# Exercise details:
Copy out the listing exactly.

# Input:
..........

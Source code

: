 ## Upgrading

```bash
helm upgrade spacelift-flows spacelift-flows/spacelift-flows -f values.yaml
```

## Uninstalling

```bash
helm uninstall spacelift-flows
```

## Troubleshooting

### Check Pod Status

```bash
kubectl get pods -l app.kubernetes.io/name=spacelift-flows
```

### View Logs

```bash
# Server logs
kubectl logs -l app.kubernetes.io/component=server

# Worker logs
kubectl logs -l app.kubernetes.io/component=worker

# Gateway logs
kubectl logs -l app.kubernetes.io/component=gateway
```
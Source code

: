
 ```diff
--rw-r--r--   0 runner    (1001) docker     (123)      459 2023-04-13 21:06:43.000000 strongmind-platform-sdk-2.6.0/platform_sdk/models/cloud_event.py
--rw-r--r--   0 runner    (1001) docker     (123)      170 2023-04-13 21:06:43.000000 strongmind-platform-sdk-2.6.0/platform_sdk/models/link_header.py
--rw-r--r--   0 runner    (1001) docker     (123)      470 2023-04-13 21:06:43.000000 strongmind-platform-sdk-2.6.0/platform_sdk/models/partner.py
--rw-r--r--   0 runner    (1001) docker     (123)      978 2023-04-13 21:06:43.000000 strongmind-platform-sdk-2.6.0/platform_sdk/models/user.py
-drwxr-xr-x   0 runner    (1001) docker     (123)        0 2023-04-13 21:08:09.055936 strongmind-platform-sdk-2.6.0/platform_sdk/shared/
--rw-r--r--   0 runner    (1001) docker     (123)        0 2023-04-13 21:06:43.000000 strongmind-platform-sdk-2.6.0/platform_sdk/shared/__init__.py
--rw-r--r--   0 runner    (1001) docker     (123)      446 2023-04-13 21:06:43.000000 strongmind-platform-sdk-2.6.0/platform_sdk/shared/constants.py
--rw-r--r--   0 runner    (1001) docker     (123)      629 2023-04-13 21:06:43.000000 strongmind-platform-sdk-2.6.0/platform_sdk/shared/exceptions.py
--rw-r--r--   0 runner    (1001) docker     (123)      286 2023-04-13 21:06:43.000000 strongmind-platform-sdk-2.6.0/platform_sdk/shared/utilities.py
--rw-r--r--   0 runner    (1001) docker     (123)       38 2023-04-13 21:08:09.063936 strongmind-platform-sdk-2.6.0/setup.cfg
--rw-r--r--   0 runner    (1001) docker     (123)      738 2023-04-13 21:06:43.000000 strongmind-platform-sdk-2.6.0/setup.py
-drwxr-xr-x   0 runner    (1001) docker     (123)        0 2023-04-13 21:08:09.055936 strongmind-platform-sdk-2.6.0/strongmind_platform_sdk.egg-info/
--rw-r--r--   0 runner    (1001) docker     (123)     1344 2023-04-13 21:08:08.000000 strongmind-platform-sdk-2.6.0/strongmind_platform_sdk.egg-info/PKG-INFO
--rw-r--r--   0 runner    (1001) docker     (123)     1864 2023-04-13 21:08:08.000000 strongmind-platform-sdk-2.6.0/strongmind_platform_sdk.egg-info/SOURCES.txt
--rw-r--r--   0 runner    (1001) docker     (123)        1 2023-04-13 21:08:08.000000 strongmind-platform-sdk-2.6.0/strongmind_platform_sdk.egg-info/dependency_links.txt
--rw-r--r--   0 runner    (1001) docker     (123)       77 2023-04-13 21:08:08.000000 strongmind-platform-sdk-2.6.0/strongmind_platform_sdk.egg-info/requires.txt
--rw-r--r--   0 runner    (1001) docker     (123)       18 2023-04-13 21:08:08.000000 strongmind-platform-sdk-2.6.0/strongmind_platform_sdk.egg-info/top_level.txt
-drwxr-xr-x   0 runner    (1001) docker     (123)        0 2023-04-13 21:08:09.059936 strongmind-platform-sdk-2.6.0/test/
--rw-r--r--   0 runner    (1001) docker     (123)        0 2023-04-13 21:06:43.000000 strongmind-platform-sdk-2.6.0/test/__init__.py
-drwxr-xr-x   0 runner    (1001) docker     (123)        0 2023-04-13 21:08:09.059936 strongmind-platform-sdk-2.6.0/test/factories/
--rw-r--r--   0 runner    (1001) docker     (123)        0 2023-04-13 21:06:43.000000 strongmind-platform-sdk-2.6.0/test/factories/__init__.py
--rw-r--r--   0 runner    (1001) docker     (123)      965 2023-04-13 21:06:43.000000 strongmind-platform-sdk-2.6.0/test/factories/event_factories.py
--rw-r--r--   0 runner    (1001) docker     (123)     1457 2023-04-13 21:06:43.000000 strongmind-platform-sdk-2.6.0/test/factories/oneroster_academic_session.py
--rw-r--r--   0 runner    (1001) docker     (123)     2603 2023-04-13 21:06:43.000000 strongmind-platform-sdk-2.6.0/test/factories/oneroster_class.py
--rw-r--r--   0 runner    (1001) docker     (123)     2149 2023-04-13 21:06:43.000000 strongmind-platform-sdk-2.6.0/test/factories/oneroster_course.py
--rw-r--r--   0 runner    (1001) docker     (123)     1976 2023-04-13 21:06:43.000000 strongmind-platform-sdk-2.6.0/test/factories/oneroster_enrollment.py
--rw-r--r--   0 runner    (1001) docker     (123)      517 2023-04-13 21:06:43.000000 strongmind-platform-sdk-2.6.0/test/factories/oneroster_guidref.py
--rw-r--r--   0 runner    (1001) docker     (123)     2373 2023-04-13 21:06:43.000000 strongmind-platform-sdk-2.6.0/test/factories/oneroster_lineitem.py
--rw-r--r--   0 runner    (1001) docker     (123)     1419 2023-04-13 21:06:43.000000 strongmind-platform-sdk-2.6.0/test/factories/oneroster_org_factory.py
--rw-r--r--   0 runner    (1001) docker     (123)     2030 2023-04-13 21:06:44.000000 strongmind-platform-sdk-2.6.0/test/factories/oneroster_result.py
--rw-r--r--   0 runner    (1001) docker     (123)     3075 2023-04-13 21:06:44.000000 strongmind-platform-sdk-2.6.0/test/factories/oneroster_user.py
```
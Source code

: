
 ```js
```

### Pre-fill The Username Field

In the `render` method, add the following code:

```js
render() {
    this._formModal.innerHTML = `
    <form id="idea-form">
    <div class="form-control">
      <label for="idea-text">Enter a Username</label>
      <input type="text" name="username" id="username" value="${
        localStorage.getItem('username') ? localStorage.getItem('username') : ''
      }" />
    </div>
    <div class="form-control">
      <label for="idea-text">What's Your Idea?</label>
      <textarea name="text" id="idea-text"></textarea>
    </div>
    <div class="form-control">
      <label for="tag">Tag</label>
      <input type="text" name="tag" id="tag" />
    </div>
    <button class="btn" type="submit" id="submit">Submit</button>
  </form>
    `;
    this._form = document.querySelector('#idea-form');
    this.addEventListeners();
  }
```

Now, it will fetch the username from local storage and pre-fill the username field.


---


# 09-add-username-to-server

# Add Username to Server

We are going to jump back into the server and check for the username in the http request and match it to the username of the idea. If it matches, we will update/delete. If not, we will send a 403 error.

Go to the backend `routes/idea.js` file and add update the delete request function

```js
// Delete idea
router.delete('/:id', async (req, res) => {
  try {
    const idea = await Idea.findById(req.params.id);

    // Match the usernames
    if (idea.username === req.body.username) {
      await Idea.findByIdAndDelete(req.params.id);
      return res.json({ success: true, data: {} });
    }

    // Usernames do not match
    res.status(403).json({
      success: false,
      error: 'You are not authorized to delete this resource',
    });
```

..........

# Exercise response:
Source code

: ## Upgrading

```bash
helm upgrade spacelift-flows spacelift-flows/spacelift-flows -f values.yaml
```

## Uninstalling

```bash
helm uninstall spacelift-flows
```

## Troubleshooting

### Check Pod Status

```bash
kubectl get pods -l app.kubernetes.io/name=spacelift-flows
```

### View Logs

```bash
# Server logs
kubectl logs -l app.kubernetes.io/component=server

# Worker logs
kubectl logs -l app.kubernetes.io/component=worker

# Gateway logs
kubectl logs -l app.kubernetes.io/component=gateway
```
Source code

:
 ```diff
--rw-r--r--   0 runner    (1001) docker     (123)      459 2023-04-13 21:06:43.000000 strongmind-platform-sdk-2.6.0/platform_sdk/models/cloud_event.py
--rw-r--r--   0 runner    (1001) docker     (123)      170 2023-04-13 21:06:43.000000 strongmind-platform-sdk-2.6.0/platform_sdk/models/link_header.py
--rw-r--r--   0 runner    (1001) docker     (123)      470 2023-04-13 21:06:43.000000 strongmind-platform-sdk-2.6.0/platform_sdk/models/partner.py
--rw-r--r--   0 runner    (1001) docker     (123)      978 2023-04-13 21:06:43.000000 strongmind-platform-sdk-2.6.0/platform_sdk/models/user.py
-drwxr-xr-x   0 runner    (1001) docker     (123)        0 2023-04-13 21:08:09.055936 strongmind-platform-sdk-2.6.0/platform_sdk/shared/
--rw-r--r--   0 runner    (1001) docker     (123)        0 2023-04-13 21:06:43.000000 strongmind-platform-sdk-2.6.0/platform_sdk/shared/__init__.py
--rw-r--r--   0 runner    (1001) docker     (123)      446 2023-04-13 21:06:43.000000 strongmind-platform-sdk-2.6.0/platform_sdk/shared/constants.py
--rw-r--r--   0 runner    (1001) docker     (123)      629 2023-04-13 21:06:43.000000 strongmind-platform-sdk-2.6.0/platform_sdk/shared/exceptions.py
--rw-r--r--   0 runner    (1001) docker     (123)      286 2023-04-13 21:06:43.000000 strongmind-platform-sdk-2.6.0/platform_sdk/shared/utilities.py
--rw-r--r--   0 runner    (1001) docker     (123)       38 2023-04-13 21:08:09.063936 strongmind-platform-sdk-2.6.0/setup.cfg
--rw-r--r--   0 runner    (1001) docker     (123)      738 2023-04-13 21:06:43.000000 strongmind-platform-sdk-2.6.0/setup.py
-drwxr-xr-x   0 runner    (1001) docker     (123)        0 2023-04-13 21:08:09.055936 strongmind-platform-sdk-2.6.0/strongmind_platform_sdk.egg-info/
--rw-r--r--   0 runner    (1001) docker     (123)     1344 2023-04-13 21:08:08.000000 strongmind-platform-sdk-2.6.0/strongmind_platform_sdk.egg-info/PKG-INFO
--rw-r--r--   0 runner    (1001) docker     (123)     1864 2023-04-13 21:08:08.000000 strongmind-platform-sdk-2.6.0/strongmind_platform_sdk.egg-info/SOURCES.txt
--rw-r--r--   0 runner    (1001) docker     (123)        1 2023-04-13 21:08:08.000000 strongmind-platform-sdk-2.6.0/strongmind_platform_sdk.egg-info/dependency_links.txt
--rw-r--r--   0 runner    (1001) docker     (123)       77 2023-04-13 21:08:08.000000 strongmind-platform-sdk-2.6.0/strongmind_platform_sdk.egg-info/requires.txt
--rw-r--r--   0 runner    (1001) docker     (123)       18 2023-04-13 21:08:08.000000 strongmind-platform-sdk-2.6.0/strongmind_platform_sdk.egg-info/top_level.txt
-drwxr-xr-x   0 runner    (1001) docker     (123)        0 2023-04-13 21:08:09.059936 strongmind-platform-sdk-2.6.0/test/
--rw-r--r--   0 runner    (1001) docker     (123)        0 2023-04-13 21:06:43.000000 strongmind-platform-sdk-2.6.0/test/__init__.py
-drwxr-xr-x   0 runner    (1001) docker     (123)        0 2023-04-13 21:08:09.059936 strongmind-platform-sdk-2.6.0/test/factories/
--rw-r--r--   0 runner    (1001) docker     (123)        0 2023-04-13 21:06:43.000000 strongmind-platform-sdk-2.6.0/test/factories/__init__.py
--rw-r--r--   0 runner    (1001) docker     (123)      965 2023-04-13 21:06:43.000000 strongmind-platform-sdk-2.6.0/test/factories/event_factories.py
--rw-r--r--   0 runner    (1001) docker     (123)     1457 2023-04-13 21:06:43.000000 strongmind-platform-sdk-2.6.0/test/factories/oneroster_academic_session.py
--rw-r--r--   0 runner    (1001) docker     (123)     2603 2023-04-13 21:06:43.000000 strongmind-platform-sdk-2.6.0/test/factories/oneroster_class.py
--rw-r--r--   0 runner    (1001) docker     (123)     2149 2023-04-13 21:06:43.000000 strongmind-platform-sdk-2.6.0/test/factories/oneroster_course.py
--rw-r--r--   0 runner    (1001) docker     (123)     1976 2023-04-13 21:06:43.000000 strongmind-platform-sdk-2.6.0/test/factories/oneroster_enrollment.py
--rw-r--r--   0 runner    (1001) docker     (123)      517 2023-04-13 21:06:43.000000 strongmind-platform-sdk-2.6.0/test/factories/oneroster_guidref.py
--rw-r--r--   0 runner    (1001) docker     (123)     2373 2023-04-13 21:06:43.000000 strongmind-platform-sdk-2.6.0/test/factories/oneroster_lineitem.py
--rw-r--r--   0 runner    (1001) docker     (123)     1419 2023-04-13 21:06:43.000000 strongmind-platform-sdk-2.6.0/test/factories/oneroster_org_factory.py
--rw-r--r--   0 runner    (1001) docker     (123)     2030 2023-04-13 21:06:44.000000 strongmind-platform-sdk-2.6.0/test/factories/oneroster_result.py
--rw-r--r--   0 runner    (1001) docker     (123)     3075 2023-04-13 21:06:44.000000 strongmind-platform-sdk-2.6.0/test/factories/oneroster_user.py
```
Source code

:
 ```js
```

### Pre-fill The Username Field

In the `render` method, add the following code:

```js
render() {
    this._formModal.innerHTML = `
    <form id="idea-form">
    <div class="form-control">
      <label for="idea-text">Enter a Username</label>
      <input type="text" name="username" id="username" value="${
        localStorage.getItem('username') ? localStorage.getItem('username') : ''
      }" />
    </div>
    <div class="form-control">
      <label for="idea-text">What's Your Idea?</label>
      <textarea name="text" id="idea-text"></textarea>
    </div>
    <div class="form-control">
      <label for="tag">Tag</label>
      <input type="text" name="tag" id="tag" />
    </div>
    <button class="btn" type="submit" id="submit">Submit</button>
  </form>
    `;
    this._form = document.querySelector('#idea-form');
    this.addEventListeners();
  }
```

Now, it will fetch the username from local storage and pre-fill the username field.


---


# 09-add-username-to-server

# Add Username to Server

We are going to jump back into the server and check for the username in the http request and match it to the username of the idea. If it matches, we will update/delete. If not, we will send a 403 error.

Go to the backend `routes/idea.js` file and add update the delete request function

```js
// Delete idea
router.delete('/:id', async (req, res) => {
  try {
    const idea = await Idea.findById(req.params.id);

    // Match the usernames
    if (idea.username === req.body.username) {
      await Idea.findByIdAndDelete(req.params.id);
      return res.json({ success: true, data: {} });
    }

    // Usernames do not match
    res.status(403).json({
      success: false,
      error: 'You are not authorized to delete this resource',
    });
```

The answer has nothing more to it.